The Dog General, One of the Twelve Divine Generals
The Twelve Heavenly Generals are a group of deities charged with protecting Yakushi, a Buddha associated with healing. This statue depicts Jutsushin, the Dog General.
This statue was carved from the wood of a cypress tree, with color then applied to the entire surface. He wears armor and he carries an axe in his right hand. His waist shifts to the left and he holds his left arm above his eyebrow. This gives him the appearance of a guardsman searching for enemies. A sense of physical power and muscular tension is conveyed by the arms bent at the elbow and the right leg pointing outward. A closer look reveals a dog's face carved into the center of his swept-back hair. The body movements convey a sense of spatial depth. This, together with the realistic expressions and the sharp, refined shape, are characteristic features of statuary that emerged from the end of the 12th century, as epitomized by the works carved by Unkei, a famous Japanese sculptor. This statue seems to herald the start of a new era. The still-vivid colors provide a further highlight alongside the dynamic motion.

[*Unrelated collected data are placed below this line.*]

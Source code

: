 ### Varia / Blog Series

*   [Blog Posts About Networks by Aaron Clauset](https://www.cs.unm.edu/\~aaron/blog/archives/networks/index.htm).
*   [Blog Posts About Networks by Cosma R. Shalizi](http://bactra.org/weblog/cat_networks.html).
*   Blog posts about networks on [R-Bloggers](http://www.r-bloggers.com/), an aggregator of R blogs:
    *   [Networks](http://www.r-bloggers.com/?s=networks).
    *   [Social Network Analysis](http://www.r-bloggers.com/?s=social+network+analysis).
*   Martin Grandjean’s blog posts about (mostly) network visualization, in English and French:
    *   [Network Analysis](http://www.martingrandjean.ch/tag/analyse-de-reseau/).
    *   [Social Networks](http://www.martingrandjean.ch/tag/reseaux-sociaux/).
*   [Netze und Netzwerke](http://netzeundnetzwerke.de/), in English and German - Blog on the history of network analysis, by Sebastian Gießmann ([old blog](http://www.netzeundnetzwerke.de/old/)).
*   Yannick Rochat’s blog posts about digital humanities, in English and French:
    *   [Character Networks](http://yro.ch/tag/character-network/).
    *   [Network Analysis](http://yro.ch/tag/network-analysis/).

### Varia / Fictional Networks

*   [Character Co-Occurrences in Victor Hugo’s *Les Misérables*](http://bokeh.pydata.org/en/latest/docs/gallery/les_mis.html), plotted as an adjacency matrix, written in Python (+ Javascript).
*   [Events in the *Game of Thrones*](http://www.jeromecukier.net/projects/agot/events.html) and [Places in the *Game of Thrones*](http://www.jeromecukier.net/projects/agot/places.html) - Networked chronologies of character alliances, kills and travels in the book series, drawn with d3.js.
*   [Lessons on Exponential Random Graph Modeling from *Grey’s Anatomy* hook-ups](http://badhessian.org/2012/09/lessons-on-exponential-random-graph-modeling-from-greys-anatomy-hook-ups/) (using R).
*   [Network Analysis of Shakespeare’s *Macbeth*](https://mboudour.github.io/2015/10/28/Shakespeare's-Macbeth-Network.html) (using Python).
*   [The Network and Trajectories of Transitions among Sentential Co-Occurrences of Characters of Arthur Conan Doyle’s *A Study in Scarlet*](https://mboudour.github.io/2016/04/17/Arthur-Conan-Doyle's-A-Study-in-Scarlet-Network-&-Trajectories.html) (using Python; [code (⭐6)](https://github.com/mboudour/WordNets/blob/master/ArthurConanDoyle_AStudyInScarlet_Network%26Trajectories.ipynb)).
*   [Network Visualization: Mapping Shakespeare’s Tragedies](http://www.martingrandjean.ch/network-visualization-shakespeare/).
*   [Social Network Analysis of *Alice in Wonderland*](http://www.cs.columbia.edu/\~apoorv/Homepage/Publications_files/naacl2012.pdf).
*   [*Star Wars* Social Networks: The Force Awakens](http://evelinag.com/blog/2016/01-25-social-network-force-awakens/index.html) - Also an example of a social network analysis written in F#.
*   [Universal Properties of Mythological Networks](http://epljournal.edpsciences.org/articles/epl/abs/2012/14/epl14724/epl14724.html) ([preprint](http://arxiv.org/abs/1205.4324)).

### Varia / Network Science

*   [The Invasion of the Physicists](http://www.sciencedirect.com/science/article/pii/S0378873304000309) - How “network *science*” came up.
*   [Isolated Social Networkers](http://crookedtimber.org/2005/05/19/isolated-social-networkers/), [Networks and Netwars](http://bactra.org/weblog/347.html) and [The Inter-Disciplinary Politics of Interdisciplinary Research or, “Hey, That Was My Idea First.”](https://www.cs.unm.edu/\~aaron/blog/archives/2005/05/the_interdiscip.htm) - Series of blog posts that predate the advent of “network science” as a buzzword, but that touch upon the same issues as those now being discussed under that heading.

This was originally from a set of 12 Heavenly Generals. The other 11 statues are also still with us today. Like this example, they also wear depictions of creatures from the Chinese Zodiac on their heads. Tokyo National Museum is home to five of these statues. The number of generals corresponds to the 12 vows made by Yakushi Nyorai to save all sentient beings. Furthermore, it was customary in East Asia since ancient times to divide time or directions up into 12 units and then allocate a different animal to each one. The Chinese Zodiac is still familiar to many people today. The signs of the Chinese Zodiac were also assigned to the guardians of the Buddha Yakushi. In a sense, this symbolizes how the 12 generals continue to keep a close watch over all directions at all times.